Isso os aborrece e os enche de inveja, porque eles próprios gostariam de viver assim e não conseguem.
Nós não queremos forçar ninguém a abandonar a vida familiar, mas também não queremos permitir a ninguém que obrigue aquele que não a quer a aceitá-la.
Quem pode e quer passar toda a vida como monógamo, que o faça; quem, entretanto, não o pode e talvez se arruíne por causa disso, deve ter a possibilidade de organizar sua vida de outra forma.
No entanto, a organização de uma "nova vida" pressupõe o conhecimento das contradições da antiga.
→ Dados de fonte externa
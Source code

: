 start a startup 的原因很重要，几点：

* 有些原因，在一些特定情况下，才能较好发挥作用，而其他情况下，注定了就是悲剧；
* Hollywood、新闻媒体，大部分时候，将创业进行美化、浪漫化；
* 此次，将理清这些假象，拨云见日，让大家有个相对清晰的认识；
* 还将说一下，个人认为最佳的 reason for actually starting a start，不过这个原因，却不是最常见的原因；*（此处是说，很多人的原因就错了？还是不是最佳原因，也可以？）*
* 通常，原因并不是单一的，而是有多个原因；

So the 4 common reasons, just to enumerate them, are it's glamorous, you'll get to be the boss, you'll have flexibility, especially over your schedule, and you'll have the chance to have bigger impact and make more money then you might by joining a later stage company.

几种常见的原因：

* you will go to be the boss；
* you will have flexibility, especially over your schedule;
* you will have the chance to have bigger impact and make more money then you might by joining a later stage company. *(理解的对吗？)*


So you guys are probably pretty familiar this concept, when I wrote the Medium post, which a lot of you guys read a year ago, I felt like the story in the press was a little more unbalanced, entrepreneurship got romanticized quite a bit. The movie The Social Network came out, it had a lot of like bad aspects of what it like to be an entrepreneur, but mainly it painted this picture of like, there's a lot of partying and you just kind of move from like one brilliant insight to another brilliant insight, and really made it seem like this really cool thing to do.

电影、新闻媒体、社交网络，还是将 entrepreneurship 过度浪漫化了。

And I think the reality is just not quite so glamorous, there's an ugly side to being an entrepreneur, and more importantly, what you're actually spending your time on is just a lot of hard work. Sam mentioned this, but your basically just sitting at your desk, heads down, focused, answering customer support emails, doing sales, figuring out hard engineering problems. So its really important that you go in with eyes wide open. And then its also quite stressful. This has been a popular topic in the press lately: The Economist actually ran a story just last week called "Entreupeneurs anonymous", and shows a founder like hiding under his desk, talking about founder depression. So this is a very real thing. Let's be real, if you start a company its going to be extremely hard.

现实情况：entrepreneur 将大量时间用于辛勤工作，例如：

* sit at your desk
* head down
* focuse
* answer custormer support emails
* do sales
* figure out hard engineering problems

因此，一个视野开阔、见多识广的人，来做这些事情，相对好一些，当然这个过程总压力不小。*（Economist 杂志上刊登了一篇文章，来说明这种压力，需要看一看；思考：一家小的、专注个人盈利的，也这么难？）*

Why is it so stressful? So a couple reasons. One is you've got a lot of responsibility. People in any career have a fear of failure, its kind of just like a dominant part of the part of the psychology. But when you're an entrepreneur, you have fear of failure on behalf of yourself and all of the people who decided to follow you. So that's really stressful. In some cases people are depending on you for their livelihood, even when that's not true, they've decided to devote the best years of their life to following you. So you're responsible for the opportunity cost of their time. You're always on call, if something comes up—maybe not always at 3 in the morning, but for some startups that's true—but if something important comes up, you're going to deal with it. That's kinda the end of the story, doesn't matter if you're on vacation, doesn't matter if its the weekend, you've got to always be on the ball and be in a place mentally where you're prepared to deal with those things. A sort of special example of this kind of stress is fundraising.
A reforma sexual procura, há séculos, amenizar a miséria sexual.
A questão da prostituição e das doenças venéreas, a miséria sexual, o aborto e os crimes sexuais, bem como a questão das neuroses, estão sempre no centro do interesse público.
Nenhuma das medidas tomadas teve qualquer efeito sobre a miséria sexual imperante, mas ainda, as propostas para a reforma sexual estão sempre atrasadas em comparação com as modificações reais que ocorrem na relação entre os sexos.

Enquanto a família na era pré-capitaista da propriedade privada e nos primórdios do capitalismo tinha uma raiz imediata na economia familiar, realizou-se com o desenvolvimento das forças de produção uma mudança na função da família.
A sua base econômica imediata perdeu o significado e isso em relação direta crescente da incorporação das mulheres no processo de produção; o que se perdeu em base econômica foi substituído pela sua função política.
Sua tarefa cardinal é sua propriedade como fábrica de ideologias autoritárias e estruturas conservadoras.

Aquilo que da miséria matrimonial nos conflitos conjugais não pode ser sanado diretamente é despejado sobre as crianças.
Isso estabelece novos danos para a sua independência e sua estrutura sexual, mas também cria um novo conflito: o da aversão delas ao casamento em virtude do que viram no casamento dos pais, isto é, o conflito entre a oposição ao casamento e a compulsão econômica posterior de casa.
É na puberdade que se desenrolam as tragédias, justamente quando os jovens conseguiram escapar dos prejuízos da educação sexual infantil e querem libertar-se das algemas da família.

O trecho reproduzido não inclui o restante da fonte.